The bill's sponsor, Republican state Sen. Chris Buttars, had said it was time to rein in teachers who were teaching that man descended from apes and rattling the faith of students. The Senate earlier passed the measure 16-12.
But the bill failed in the House on a 28-46 vote Monday. The bill would have required teachers to tell students that evolution is not a fact and the state doesn't endorse the theory.
Rep. Scott Wyatt, a Republican, said he feared passing the bill would force the state to then address hundreds of other scientific theories - "from Quantum physics to Freud" - in the same manner.
"I would leave you with two questions," Wyatt said. "If we decide to weigh in on this part, are we going to begin weighing in on all the others and are we the correct body to do that?"
Buttars said he didn't believe the defeat means that most House members think Charles Darwin's theory of evolution is correct.
"I don't believe that anybody in there really wants their kids to be taught that their great-grandfather was an ape," Buttars said.
The vote represents the latest loss for critics of evolution. In December, a federal judge barred the school system in Dover, Pa., from teaching intelligent design alongside evolution in high school biology classes.
Also last year, a federal judge ordered the school system in suburban Atlanta's Cobb County to remove from biology textbooks stickers that called evolution a theory, not a fact.
Earlier this year, a rural California school district canceled an elective philosophy course on intelligent design and agreed never to promote the topic in class again.

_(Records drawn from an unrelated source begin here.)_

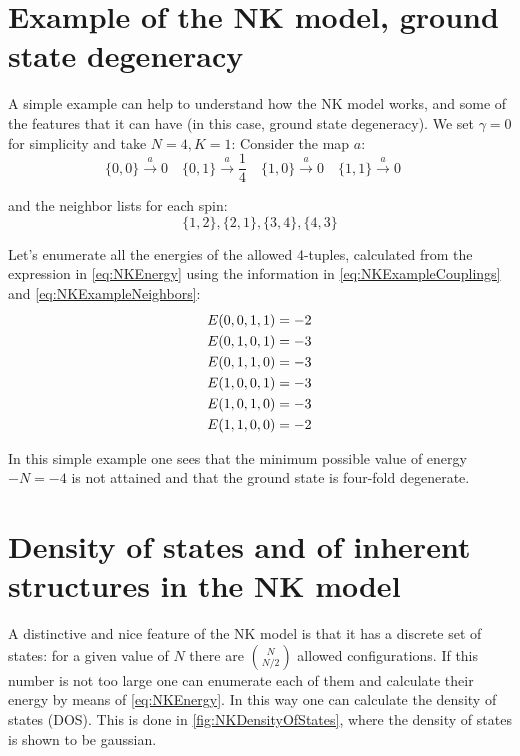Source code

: \section*{Example of the NK model, ground state degeneracy}

A simple example can help to understand how the NK model works, and some of the features that it can have (in this case, ground state degeneracy). We set $\gamma=0$ for simplicity and take $N = 4, K = 1$:
Consider the map $a$:
\begin{equation}
	\{0, 0\} \xrightarrow{a} 0 \quad 
	\{0, 1\} \xrightarrow{a} \frac{1}{4} \quad
	\{1, 0\} \xrightarrow{a} 0 \quad
	\{1, 1\} \xrightarrow{a} 0 \quad{}
	\label{eq:NKExampleCouplings}
\end{equation}

and the neighbor lists for each spin:
\begin{equation}
	\{1, 2\}, \{2, 1\}, \{3, 4\}, \{4, 3\}
	\label{eq:NKExampleNeighbors}
\end{equation}

Let's enumerate all the energies of the allowed 4-tuples, calculated from the expression in \autoref{eq:NKEnergy} using the information in \autoref{eq:NKExampleCouplings} and \autoref{eq:NKExampleNeighbors}: 
\begin{align}
	E (0, 0, 1, 1) = -2 \notag \\
	E (0, 1, 0, 1) = -3 \notag \\
	E (0, 1, 1, 0) = -3 \notag \\
	E (1, 0, 0, 1) = -3 \notag \\
	E (1, 0, 1, 0) = -3 \notag \\
	E (1, 1, 0, 0) = -2 
\end{align}

In this simple example one sees that the minimum possible value of energy $-N = -4$ is not attained and that the ground state is four-fold degenerate.

\section*{Density of states and of inherent structures in the NK model}

A distinctive and nice feature of the NK model is that it has a discrete set of states: for a given value of $N$ there are $\binom{N}{N/2}$ allowed configurations. If this number is not too large one can enumerate each of them and calculate their energy by means of \autoref{eq:NKEnergy}. In this way one can calculate the density of states (DOS). This is done in \autoref{fig:NKDensityOfStates}, where the density of states is shown to be gaussian.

But critics of evolution got a boost in Kansas in November when the state Board of Education adopted new science teaching standards that treat evolution as a flawed theory, defying the view of science groups.
That's good. Actually, I do the unthinkable and use ice with Scotch. But I don't add water.
This thread is about what should be taught in science class. If you don't like science I can't understand why you are posting here.
For political meetings (and the like), scotch on the rocks is the ideal drink. You can hold it forever and even when the ice melts, it only becomes scotch and water. That way, people don't keep filling your glass. Keeps a more nearly clear head.
Anyone? else??? Does that include Gauss? Certainly Born and Heisenberg had heard of Gauss. He'd figured out much of the ball of wax long before. And the ignorance was no excuse, solving linear systems was a basic concept in the pre-computer era. Heisey had his model, he just kept running into the fact that ab was not ba and he could not conceive of multiplication doing such a thing.
First of all, why are you interested in Noah, when you should be interested in Noah's wife?
Noah's wife would most likely not have a Y chromosome. I'm sure you knew that.
Mark is an intelligent, well read and reasoned person. He is not an evangelist in any sense of the word that I understand; he is simply concerned that evolution be expressed as truthfully as possible.
Elsie's a guy!
No doubt! ROFLMAO!
I would argue that (a) they have in some cases, whether they actually call themselves mathematicians, and (b) the Nobel people like finished work that they can understand. It'd be like awarding the house painter for the hard work done on a Frank Lloyd Wright house. Most of the decent economics prizes have gone to people who style themselves mathematicians.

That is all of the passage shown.